Re tidak menjawab pertanyaan Ri. Ia sibuk memandangi langit yang penuh dengan lukisan. Ada boks bayi dengan seorang anak perempuan tidur di dalamnya. Salah satu kakinya menyembul dari selimut itu. Re melihat di sisi boks bayi itu dirinya duduk setengah tertidur seraya memandangi Rin, bayi lucu itu.

“Kau rindu Rin?”

“Anak yang bahkan tidak bisa kutimang? Yang harus kuhancurkan sebelum dia berbentuk?” Ada perih mencengkeram perutnya. Seperti ada sesuatu dalam perutnya. Terasa panas juga pedih, seperti ada besi merah membara. Kepalanya terasa sakit seperti ditusuk paku yang teramat besar.

“Kenapa?”

“Kepalaku sakit. Perutku juga.”

“Karena apa?”

“Entahlah ….” Re mengangkat kedua kakinya. Benar-benar tak peduli orang akan melihat pahanya yang mulus. Tak peduli celana dalam merahnya. Tak peduli kaki belalangnya tak bisa menutup sesuatu yang mungkin seharusnya ditutup. Lelaki gelandangan itu membuka jaketnya yang kusam dan kotor. Ditutupnya bagian depan tubuh Re. Gadis itu perlahan menggigil.

“Kau kenapa?” Tangan Ri terulur dan terkejut karena kening perempuan di sebelahnya itu terasa panas.

“Nggak tahu. Aku kedinginan. Tapi ini aneh. Aku tak pernah kedinginan sebelumnya. Apa mungkin aku akan mati?”

“Kau merasa akan mati?”

“Mungkin aku ingin mati. Apa itu salah?”

“Entahlah. Kenapa tidak berusaha hidup?”

“Untuk apa? Untuk melanjutkan kehancuran?”

“Kau bisa memilih untuk tetap ….”

“Berpura-pura utuh meski sudah tak berbentuk?” Re memutus kata-kata Ri. Gemerisik dedaunan dibelai angin terdengar lirih. “Ri?”

“Hmm?”

“Apa surga itu ada?”

“Mungkin ada. Kenapa kau bertanya begitu?”
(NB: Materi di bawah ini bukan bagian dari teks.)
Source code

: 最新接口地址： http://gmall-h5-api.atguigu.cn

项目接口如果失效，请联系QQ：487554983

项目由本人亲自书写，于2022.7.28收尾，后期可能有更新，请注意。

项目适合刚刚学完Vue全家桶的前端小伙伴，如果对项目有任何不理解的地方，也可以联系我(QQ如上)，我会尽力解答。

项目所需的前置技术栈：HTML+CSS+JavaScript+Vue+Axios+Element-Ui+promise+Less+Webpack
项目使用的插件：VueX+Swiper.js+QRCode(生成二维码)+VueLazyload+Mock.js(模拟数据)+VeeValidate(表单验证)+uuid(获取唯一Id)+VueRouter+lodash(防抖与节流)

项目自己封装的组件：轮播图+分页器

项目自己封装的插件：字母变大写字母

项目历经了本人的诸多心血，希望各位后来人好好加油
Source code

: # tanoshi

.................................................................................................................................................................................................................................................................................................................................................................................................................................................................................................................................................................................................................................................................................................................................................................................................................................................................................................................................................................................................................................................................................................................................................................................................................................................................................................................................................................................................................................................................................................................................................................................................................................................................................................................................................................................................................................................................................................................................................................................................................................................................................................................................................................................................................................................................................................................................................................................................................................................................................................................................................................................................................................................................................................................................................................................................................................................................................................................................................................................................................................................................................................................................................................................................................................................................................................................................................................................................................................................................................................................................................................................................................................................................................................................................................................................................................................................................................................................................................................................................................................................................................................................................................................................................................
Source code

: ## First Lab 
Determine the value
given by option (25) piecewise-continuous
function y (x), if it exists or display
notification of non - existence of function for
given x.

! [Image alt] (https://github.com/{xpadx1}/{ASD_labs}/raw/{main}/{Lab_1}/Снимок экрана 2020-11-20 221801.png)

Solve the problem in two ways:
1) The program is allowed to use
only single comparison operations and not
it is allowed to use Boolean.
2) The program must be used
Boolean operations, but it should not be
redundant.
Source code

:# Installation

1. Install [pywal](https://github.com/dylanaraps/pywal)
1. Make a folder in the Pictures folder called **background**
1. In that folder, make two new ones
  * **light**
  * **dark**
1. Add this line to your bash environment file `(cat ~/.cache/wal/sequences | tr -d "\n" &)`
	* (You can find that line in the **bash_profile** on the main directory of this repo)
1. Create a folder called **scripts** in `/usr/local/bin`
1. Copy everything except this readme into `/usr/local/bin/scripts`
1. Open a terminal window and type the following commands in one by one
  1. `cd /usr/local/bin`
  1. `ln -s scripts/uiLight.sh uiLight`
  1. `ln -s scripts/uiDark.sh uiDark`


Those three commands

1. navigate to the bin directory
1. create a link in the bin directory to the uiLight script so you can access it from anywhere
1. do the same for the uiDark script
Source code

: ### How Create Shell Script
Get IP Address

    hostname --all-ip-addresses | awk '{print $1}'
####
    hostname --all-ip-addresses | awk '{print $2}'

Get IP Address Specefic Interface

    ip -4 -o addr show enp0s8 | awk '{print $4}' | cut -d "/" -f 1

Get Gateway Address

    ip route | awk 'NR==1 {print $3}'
“Pikirkan ini, Ri. Jika bercinta itu adalah surga dunia, apakah kau pikir surga di sana berbayar, Ri? Aku biasanya mendapatkan uang dari bercinta.” Re terkekeh pelan. Ia menghisap rokoknya dan mengembuskan perlahan.

“Kita membayar dengan berbuat baik, Re. Sepertimu. Memberiku makan.”
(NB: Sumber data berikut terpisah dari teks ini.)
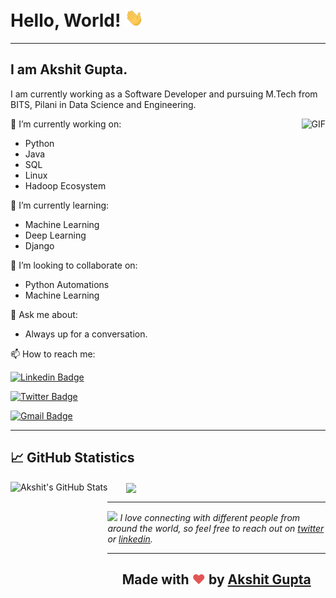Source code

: 
<!--
**akshitgupta29/akshitgupta29** is a ✨ _special_ ✨ repository because its `README.md` (this file) appears on your GitHub profile.

Here are some ideas to get you started:

- 🔭 I’m currently working on ...
- 🌱 I’m currently learning ...
- 👯 I’m looking to collaborate on ...
- 🤔 I’m looking for help with ...
- 💬 Ask me about ...
- 📫 How to reach me: ...
- 😄 Pronouns: ...
- ⚡ Fun fact: ...
-->


<h1> Hello, World! <img src="https://raw.githubusercontent.com/akshitgupta29/akshitgupta29/main/wave.gif" width="30px"> </h1>

<hr>

## I am Akshit Gupta.

<p> I am currently working as a Software Developer and pursuing M.Tech from BITS, Pilani in Data Science and Engineering. </p>

<img align="right" alt="GIF" height="150px"  src="https://media.giphy.com/media/du3J3cXyzhj75IOgvA/giphy.gif" />

🔭 I’m currently working on:
  - Python 
  - Java 
  - SQL
  - Linux 
  - Hadoop Ecosystem

🌱 I’m currently learning:
  - Machine Learning
  - Deep Learning 
  - Django



👯 I’m looking to collaborate on:
  - Python Automations
  - Machine Learning

💬 Ask me about:
  - Always up for a conversation.

📫 How to reach me:

  [![Linkedin Badge](https://img.shields.io/badge/-_akshitgupta29-blue?style=flat-square&logo=Linkedin&logoColor=white&link=https://www.linkedin.com/in/akshitgupta29/)](https://www.linkedin.com/in/akshitgupta29/) 

  [![Twitter Badge](https://img.shields.io/badge/Akshit_Gupta-1ca0f1?style=flat-square&labelColor=1ca0f1&logo=twitter&logoColor=white&link=https://twitter.com/akshit_29)](https://twitter.com/akshit_29) 

  [![Gmail Badge](https://img.shields.io/badge/-_akshitgupta29@gmail.com-c14438?style=flat-square&logo=Gmail&logoColor=white&link=mailto:akshitgupta29@gmail.com)](mailto:akshitgupta29@gmail.com)



---

## &#x1f4c8; GitHub Statistics


<!-- My GitHub stats with buefy theme ❤️ -->

<a href="https://github.com/akshitgupta29/akshitgupta29">
  <img align="left" src="https://github-readme-stats.vercel.app/api?username=akshitgupta29&show_icons=true&theme=buefy&count_private=true" alt="Akshit's GitHub Stats" height=205/>
</a>

<a href="https://github.com/akshitgupta29/akshitgupta29">
  <img align="center" src="https://github-readme-stats.vercel.app/api/top-langs/?username=akshitgupta29&hide=css,html&show_icons=true&theme=buefy&count_private=true" style="vertical-align:middle;margin:0px 30px" />
</a>

<br>

<hr>

<!-- Feel free to reach out and introduce yourself :D-->
<img src="https://media.giphy.com/media/LnQjpWaON8nhr21vNW/giphy.gif" width="60"> <em>I love connecting with different people from around the world, so feel free to reach out on <a href="https://twitter.com/akshit_29">twitter</a> or <a href="https://https://www.linkedin.com/in/akshitgupta29/">linkedin</a>. </em>

<hr>


<h2 align="center"> <b>Made with <span style="color: #e25555;">&hearts;</span> by <a href="https://github.com/akshitgupta29"> Akshit Gupta </a> </h2>
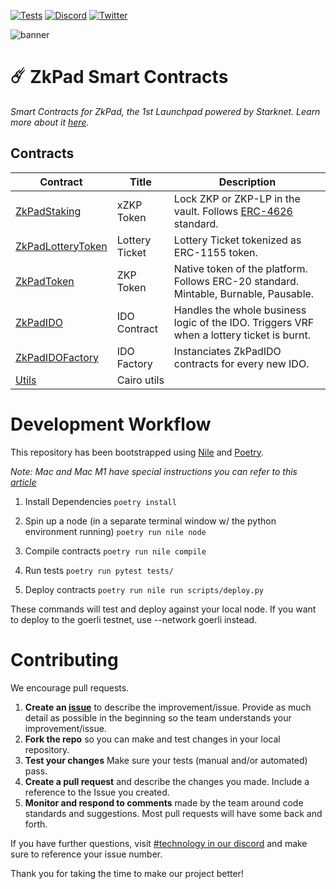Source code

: [![Tests](https://github.com/ZkPad-Labs/zkpad-contracts/actions/workflows/tests.yml/badge.svg)](https://github.com/ZkPad-Labs/zkpad-contracts/actions/workflows/tests.yml)
[![Discord](https://badgen.net/badge/icon/discord?icon=discord&label)](https://discord.gg/zkpad)
[![Twitter](https://badgen.net/badge/icon/twitter?icon=twitter&label)](https://twitter.com/ZkPadfi)

![banner](./static/banner_3d.png)

# ☄️ ZkPad Smart Contracts

_Smart Contracts for ZkPad, the 1st Launchpad powered by Starknet. Learn more about it [here](https://wp.zkpad.io)._

## Contracts

| Contract                                                 | Title          | Description                                                                                            |
| -------------------------------------------------------- | -------------- | ------------------------------------------------------------------------------------------------------ |
| [ZkPadStaking](./contracts/ZkPadStaking.cairo)           | xZKP Token     | Lock ZKP or ZKP-LP in the vault. Follows [ERC-4626](https://github.com/fei-protocol/ERC4626) standard. |
| [ZkPadLotteryToken](./contracts/ZkPadLotteryToken.cairo) | Lottery Ticket | Lottery Ticket tokenized as ERC-1155 token.                                                            |
| [ZkPadToken](./contracts/ZkPadToken.cairo)               | ZKP Token      | Native token of the platform. Follows ERC-20 standard. Mintable, Burnable, Pausable.                   |
| [ZkPadIDO](./contracts/ZkPadIDO.cairo)                   | IDO Contract   | Handles the whole business logic of the IDO. Triggers VRF when a lottery ticket is burnt.              |
| [ZkPadIDOFactory](./contracts/ZkPadIDO.cairo)            | IDO Factory    | Instanciates ZkPadIDO contracts for every new IDO.                                                     |
| [Utils](./contracts/utils)                               | Cairo utils    |

# Development Workflow

This repository has been bootstrapped using [Nile](https://github.com/OpenZeppelin/nile) and [Poetry](https://python-poetry.org/docs/).

_Note: Mac and Mac M1 have special instructions you can refer to this [article](https://th0rgal.medium.com/the-easiest-way-to-setup-a-cairo-dev-environment-8f2a63610d46)_

1. Install Dependencies
   `poetry install`

2. Spin up a node (in a separate terminal window w/ the python environment running)
   `poetry run nile node`

3. Compile contracts
   `poetry run nile compile`

4. Run tests
   `poetry run pytest tests/`

5. Deploy contracts
   `poetry run nile run scripts/deploy.py`

These commands will test and deploy against your local node. If you want to deploy to the goerli testnet, use --network goerli instead.

# Contributing

We encourage pull requests.

1. **Create an [issue](https://github.com/ZkPad-Labs/zkpad-contracts/issues)** to describe the improvement/issue. Provide as much detail as possible in the beginning so the team understands your improvement/issue.
2. **Fork the repo** so you can make and test changes in your local repository.
3. **Test your changes** Make sure your tests (manual and/or automated) pass.
4. **Create a pull request** and describe the changes you made. Include a reference to the Issue you created.
5. **Monitor and respond to comments** made by the team around code standards and suggestions. Most pull requests will have some back and forth.

If you have further questions, visit [#technology in our discord](https://discord.gg/zkpad) and make sure to reference your issue number.

Thank you for taking the time to make our project better!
Re tertawa. Tawa yang kering seperti tanah yang pecah berbongkah-bongkah. “Di sana akan ada Tuhan? Tuhan atau Tuan, Ri?”

Lelaki itu menggeleng. Ia mengangkat tangannya ke langit dan menggerakkan jemarinya. “Re, aku akan melukis lagi untukmu. Di sini, kau berdiri sangat cantik. Bagaimana dengan gaun berwarna putih?”

“Aku tidak suka warna putih, Ri. Aku suka warna merah. Merah darah.”

“Aku pun suka warna itu. Baiklah, lihat, Re. Lihat, jangan memejamkan mata. Lihat aku melukismu di sini. Dengan gaun berwarna merah. Merah darah. Dengan hiasan rambut dari bunga … kau suka bunga apa?”

“Apa saja, lukislah untukku.”

“Ah, tidak Re. Rambut bergelombangmu biarlah tergerai begitu saja. Kau saat ini memakai pakaian yang sangat minim, tapi aku akan melukismu dengan gaun panjang yang tertutup. Elegan. Kau bisa melihatnya, Re?”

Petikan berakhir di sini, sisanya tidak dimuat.